Filter the data below for the string "assets" and copy each matching line.

##### RAW DATA

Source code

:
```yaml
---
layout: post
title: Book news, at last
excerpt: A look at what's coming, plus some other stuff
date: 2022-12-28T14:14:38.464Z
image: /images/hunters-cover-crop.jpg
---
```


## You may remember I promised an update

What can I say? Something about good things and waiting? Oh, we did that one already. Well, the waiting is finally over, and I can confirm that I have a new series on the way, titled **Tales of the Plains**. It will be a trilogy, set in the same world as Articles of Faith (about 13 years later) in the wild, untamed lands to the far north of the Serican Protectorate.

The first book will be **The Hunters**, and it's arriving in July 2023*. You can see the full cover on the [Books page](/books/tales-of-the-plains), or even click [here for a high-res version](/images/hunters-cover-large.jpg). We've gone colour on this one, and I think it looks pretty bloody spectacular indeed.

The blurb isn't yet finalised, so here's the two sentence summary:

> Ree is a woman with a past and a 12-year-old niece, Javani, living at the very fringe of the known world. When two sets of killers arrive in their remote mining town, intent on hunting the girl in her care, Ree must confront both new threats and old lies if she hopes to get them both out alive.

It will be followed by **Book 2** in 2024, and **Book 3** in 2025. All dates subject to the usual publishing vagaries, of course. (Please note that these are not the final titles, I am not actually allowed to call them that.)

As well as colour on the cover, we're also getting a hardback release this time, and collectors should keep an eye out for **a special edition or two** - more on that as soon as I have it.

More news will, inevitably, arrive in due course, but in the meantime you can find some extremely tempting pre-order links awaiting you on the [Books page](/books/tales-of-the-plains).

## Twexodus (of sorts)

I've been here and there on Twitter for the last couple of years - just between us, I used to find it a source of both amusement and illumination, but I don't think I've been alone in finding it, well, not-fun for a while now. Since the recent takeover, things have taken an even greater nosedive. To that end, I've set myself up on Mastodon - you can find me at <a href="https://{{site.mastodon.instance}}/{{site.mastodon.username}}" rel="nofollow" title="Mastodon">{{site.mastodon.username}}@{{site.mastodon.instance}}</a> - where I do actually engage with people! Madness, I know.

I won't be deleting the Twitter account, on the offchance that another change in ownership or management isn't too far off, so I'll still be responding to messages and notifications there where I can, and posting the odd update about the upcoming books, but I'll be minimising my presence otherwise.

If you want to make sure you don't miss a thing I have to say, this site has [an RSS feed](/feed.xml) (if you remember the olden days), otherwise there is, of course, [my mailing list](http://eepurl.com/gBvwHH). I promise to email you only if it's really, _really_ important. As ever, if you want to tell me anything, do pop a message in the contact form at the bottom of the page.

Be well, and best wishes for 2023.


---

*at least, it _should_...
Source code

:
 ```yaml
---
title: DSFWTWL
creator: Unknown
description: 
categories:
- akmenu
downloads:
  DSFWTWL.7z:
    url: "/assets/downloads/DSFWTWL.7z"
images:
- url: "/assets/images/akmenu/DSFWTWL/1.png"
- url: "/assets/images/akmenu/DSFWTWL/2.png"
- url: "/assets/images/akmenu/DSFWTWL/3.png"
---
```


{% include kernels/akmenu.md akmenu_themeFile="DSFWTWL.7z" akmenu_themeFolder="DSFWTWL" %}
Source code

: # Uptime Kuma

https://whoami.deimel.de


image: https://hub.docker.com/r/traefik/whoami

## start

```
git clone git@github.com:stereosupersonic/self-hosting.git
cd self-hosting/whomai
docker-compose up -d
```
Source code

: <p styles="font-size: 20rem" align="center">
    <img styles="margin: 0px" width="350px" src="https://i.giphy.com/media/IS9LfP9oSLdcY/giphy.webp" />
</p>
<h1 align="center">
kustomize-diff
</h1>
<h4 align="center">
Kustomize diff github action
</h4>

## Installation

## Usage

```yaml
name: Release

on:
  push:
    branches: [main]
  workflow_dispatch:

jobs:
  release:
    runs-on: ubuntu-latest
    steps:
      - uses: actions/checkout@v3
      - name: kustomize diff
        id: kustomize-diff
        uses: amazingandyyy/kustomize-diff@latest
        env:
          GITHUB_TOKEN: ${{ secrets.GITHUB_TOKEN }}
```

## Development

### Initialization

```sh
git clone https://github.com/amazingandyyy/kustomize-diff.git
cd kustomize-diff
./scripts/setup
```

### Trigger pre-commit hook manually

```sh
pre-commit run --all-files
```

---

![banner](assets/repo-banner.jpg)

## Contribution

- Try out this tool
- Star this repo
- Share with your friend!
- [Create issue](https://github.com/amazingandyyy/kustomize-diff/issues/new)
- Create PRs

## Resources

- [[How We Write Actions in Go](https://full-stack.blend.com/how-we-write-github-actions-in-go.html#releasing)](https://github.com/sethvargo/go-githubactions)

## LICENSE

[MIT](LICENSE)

##########

* [ANSWER SPACE]
    url: "/assets/downloads/DSFWTWL.7z"
- url: "/assets/images/akmenu/DSFWTWL/1.png"
- url: "/assets/images/akmenu/DSFWTWL/2.png"
- url: "/assets/images/akmenu/DSFWTWL/3.png"
![banner](assets/repo-banner.jpg)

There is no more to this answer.